▶ [DIRECTIONS FOR THIS TASK]: There is one span to output from the data below: the lines starting at the line with "To give the" and ending at the line with "Neel on Unsplash](/blog/assets/images/andrew-neel-interview.jpg)". Output it exactly, ends included, nothing more.

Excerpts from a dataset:
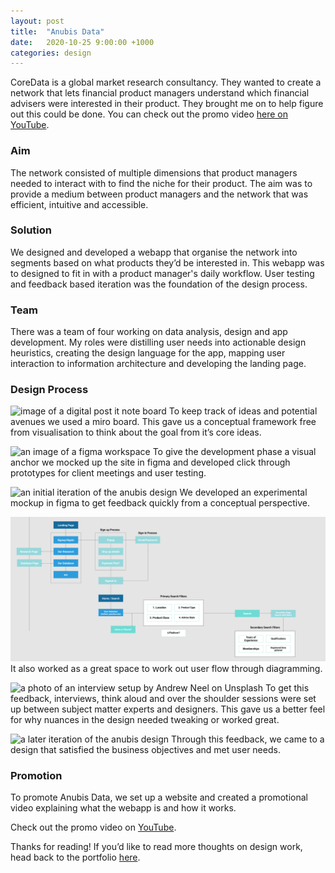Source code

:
 ```yaml
---
layout: post
title:  "Anubis Data"
date:   2020-10-25 9:00:00 +1000
categories: design
---
```

CoreData is a global market research consultancy. They wanted to create a network that lets financial product managers understand which financial advisers were interested in their product. They brought me on to help figure out this could be done.
You can check out the promo video [here on YouTube](https://youtu.be/drViT-59eOc).

### Aim
The network consisted of multiple dimensions that product managers needed to interact with to find the niche for their product. The aim was to provide a medium between product managers and the network that was efficient, intuitive and accessible.

### Solution
We designed and developed a webapp that organise the network into segments based on what products they’d be interested in. This webapp was to designed to fit in with a product manager's daily workflow. User testing and feedback based iteration was the foundation of the design process.

### Team
There was a team of four working on data analysis, design and app development. My roles were distilling user needs into actionable design heuristics, creating the design language for the app, mapping user interaction to information architecture and developing the landing page.

### Design Process
![image of a digital post it note board](/blog/assets/images/anubis-work-1.png)
To keep track of ideas and potential avenues we used a miro board. This gave us a conceptual framework free from visualisation to think about the goal from it’s core ideas.

![an image of a figma workspace](/blog/assets/images/figma-workspace.png)
To give the development phase a visual anchor we mocked up the site in figma and developed click through prototypes for client meetings and user testing.

![an initial iteration of the anubis design](/blog/assets/images/start-iteration-anubis.png)
We developed an experimental mockup in figma to get feedback quickly from a conceptual perspective.

![a user flow diagram](./assets/images/user-flow-anubis.png)
It also worked as a great space to work out user flow through diagramming.

![a photo of an interview setup by Andrew Neel on Unsplash](/blog/assets/images/andrew-neel-interview.jpg)
To get this feedback, interviews, think aloud and over the shoulder sessions were set up between subject matter experts and designers. This gave us a better feel for why nuances in the design needed tweaking or worked great.

![a later iteration of the anubis design](/blog/assets/images/end-iteration-anubis.png)
Through this feedback, we came to a design that satisfied the business objectives and met user needs.

### Promotion
To promote Anubis Data, we set up a website and created a promotional video explaining what the webapp is and how it works.

Check out the promo video on [YouTube](https://youtu.be/drViT-59eOc).

Thanks for reading! If you’d like to read more thoughts on design work, head back to the portfolio [here](/).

▶ [SOLUTION]:
To give the development phase a visual anchor we mocked up the site in figma and developed click through prototypes for client meetings and user testing.

![an initial iteration of the anubis design](/blog/assets/images/start-iteration-anubis.png)
We developed an experimental mockup in figma to get feedback quickly from a conceptual perspective.

![a user flow diagram](./assets/images/user-flow-anubis.png)
It also worked as a great space to work out user flow through diagramming.

![a photo of an interview setup by Andrew Neel on Unsplash](/blog/assets/images/andrew-neel-interview.jpg)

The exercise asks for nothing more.